Let $\mathbb{K}$ be a field, $1\leq n\in \mathbb{N}$ and let $V$ be a $\mathbb{K}$-vector space with $\dim_{\mathbb{R}}V=n$. Let $\phi :V\rightarrow V$ be a linear map.
The following two statements are equivalent:
There is a basis $B$ of $V$ such that $M_B(\phi)$ is an upper triangular matrix.
There are subspaces $U_1, \ldots , U_n\leq_{\mathbb{K}}V$ such that $U_i\subset U_{i+1}$ and $U_i$ is $\phi$-invariant.

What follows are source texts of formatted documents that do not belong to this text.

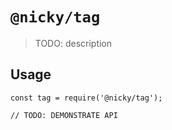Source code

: # `@nicky/tag`

> TODO: description

## Usage

```
const tag = require('@nicky/tag');

// TODO: DEMONSTRATE API
```
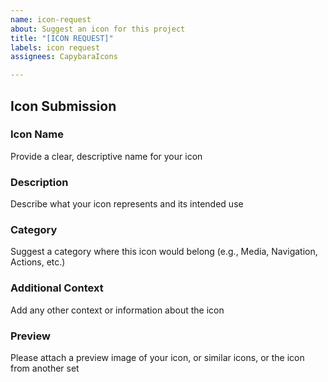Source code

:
 ```yaml
---
name: icon-request
about: Suggest an icon for this project
title: "[ICON REQUEST]"
labels: icon request
assignees: CapybaraIcons

---
```


## Icon Submission

### Icon Name
Provide a clear, descriptive name for your icon

### Description
Describe what your icon represents and its intended use

### Category
Suggest a category where this icon would belong (e.g., Media, Navigation, Actions, etc.)

### Additional Context
Add any other context or information about the icon 

### Preview
Please attach a preview image of your icon, or similar icons, or the icon from another set
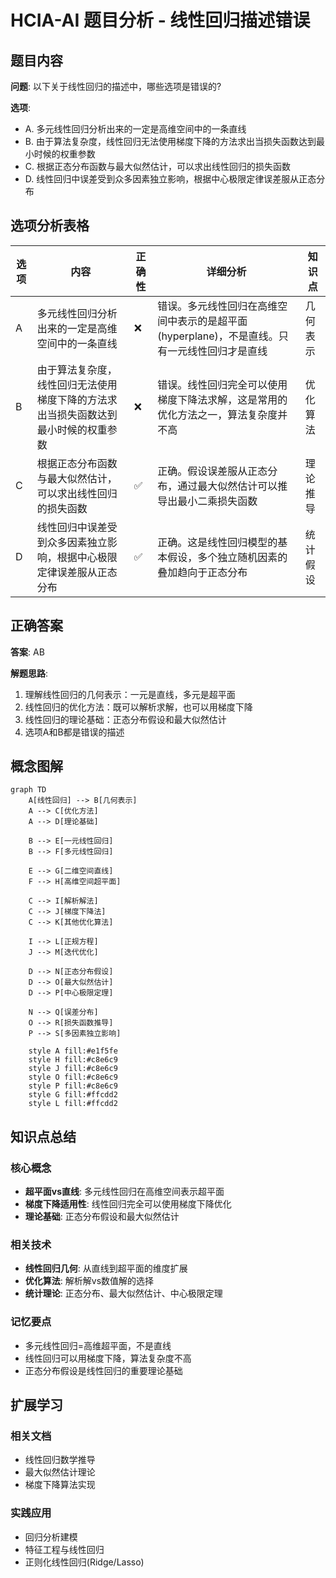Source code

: # HCIA-AI 题目分析 - 线性回归描述错误

## 题目内容

**问题**: 以下关于线性回归的描述中，哪些选项是错误的?

**选项**:
- A. 多元线性回归分析出来的一定是高维空间中的一条直线
- B. 由于算法复杂度，线性回归无法使用梯度下降的方法求出当损失函数达到最小时候的权重参数
- C. 根据正态分布函数与最大似然估计，可以求出线性回归的损失函数
- D. 线性回归中误差受到众多因素独立影响，根据中心极限定律误差服从正态分布

## 选项分析表格

| 选项 | 内容 | 正确性 | 详细分析 | 知识点 |
|------|------|--------|----------|--------|
| A | 多元线性回归分析出来的一定是高维空间中的一条直线 | ❌ | 错误。多元线性回归在高维空间中表示的是超平面(hyperplane)，不是直线。只有一元线性回归才是直线 | 几何表示 |
| B | 由于算法复杂度，线性回归无法使用梯度下降的方法求出当损失函数达到最小时候的权重参数 | ❌ | 错误。线性回归完全可以使用梯度下降法求解，这是常用的优化方法之一，算法复杂度并不高 | 优化算法 |
| C | 根据正态分布函数与最大似然估计，可以求出线性回归的损失函数 | ✅ | 正确。假设误差服从正态分布，通过最大似然估计可以推导出最小二乘损失函数 | 理论推导 |
| D | 线性回归中误差受到众多因素独立影响，根据中心极限定律误差服从正态分布 | ✅ | 正确。这是线性回归模型的基本假设，多个独立随机因素的叠加趋向于正态分布 | 统计假设 |

## 正确答案
**答案**: AB

**解题思路**: 
1. 理解线性回归的几何表示：一元是直线，多元是超平面
2. 线性回归的优化方法：既可以解析求解，也可以用梯度下降
3. 线性回归的理论基础：正态分布假设和最大似然估计
4. 选项A和B都是错误的描述

## 概念图解

```mermaid
graph TD
    A[线性回归] --> B[几何表示]
    A --> C[优化方法]
    A --> D[理论基础]
    
    B --> E[一元线性回归]
    B --> F[多元线性回归]
    
    E --> G[二维空间直线]
    F --> H[高维空间超平面]
    
    C --> I[解析解法]
    C --> J[梯度下降法]
    C --> K[其他优化算法]
    
    I --> L[正规方程]
    J --> M[迭代优化]
    
    D --> N[正态分布假设]
    D --> O[最大似然估计]
    D --> P[中心极限定理]
    
    N --> Q[误差分布]
    O --> R[损失函数推导]
    P --> S[多因素独立影响]
    
    style A fill:#e1f5fe
    style H fill:#c8e6c9
    style J fill:#c8e6c9
    style O fill:#c8e6c9
    style P fill:#c8e6c9
    style G fill:#ffcdd2
    style L fill:#ffcdd2
```

## 知识点总结

### 核心概念
- **超平面vs直线**: 多元线性回归在高维空间表示超平面
- **梯度下降适用性**: 线性回归完全可以使用梯度下降优化
- **理论基础**: 正态分布假设和最大似然估计

### 相关技术
- **线性回归几何**: 从直线到超平面的维度扩展
- **优化算法**: 解析解vs数值解的选择
- **统计理论**: 正态分布、最大似然估计、中心极限定理

### 记忆要点
- 多元线性回归=高维超平面，不是直线
- 线性回归可以用梯度下降，算法复杂度不高
- 正态分布假设是线性回归的重要理论基础

## 扩展学习

### 相关文档
- 线性回归数学推导
- 最大似然估计理论
- 梯度下降算法实现

### 实践应用
- 回归分析建模
- 特征工程与线性回归
- 正则化线性回归(Ridge/Lasso)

Let $\phi$ satisfy the above properties. Then show that there is $0\neq v\in V$ and a $\lambda\in \mathbb{K}$ such that $\phi (v)=\lambda v$.
For that I have done the following:
We consider the subspace $U_1$. Since $U_1$ is $\phi$-invariant, it follows for $v\in U_1\subset V$ that $\phi (v)=\lambda v$, with $\lambda\in \mathbb{K}$.
Is that correct and complete?
You statement is correct if you assume that dim $U_{1} = 1$, which is not specified.
If $\phi$ satisfies one of the two, thanks to the equivalence in particular satisfies the first. Take the basis $\mathcal{B} = \left\lbrace v_{1},\cdots,v_{n}\right\rbrace$ in which $\mathcal{M}_{\mathcal{B} \to \mathcal{B}}(\phi)$ is upper triangular, and take $v_{1}$. Do you see what $\phi(v_{1})$ is equal to ?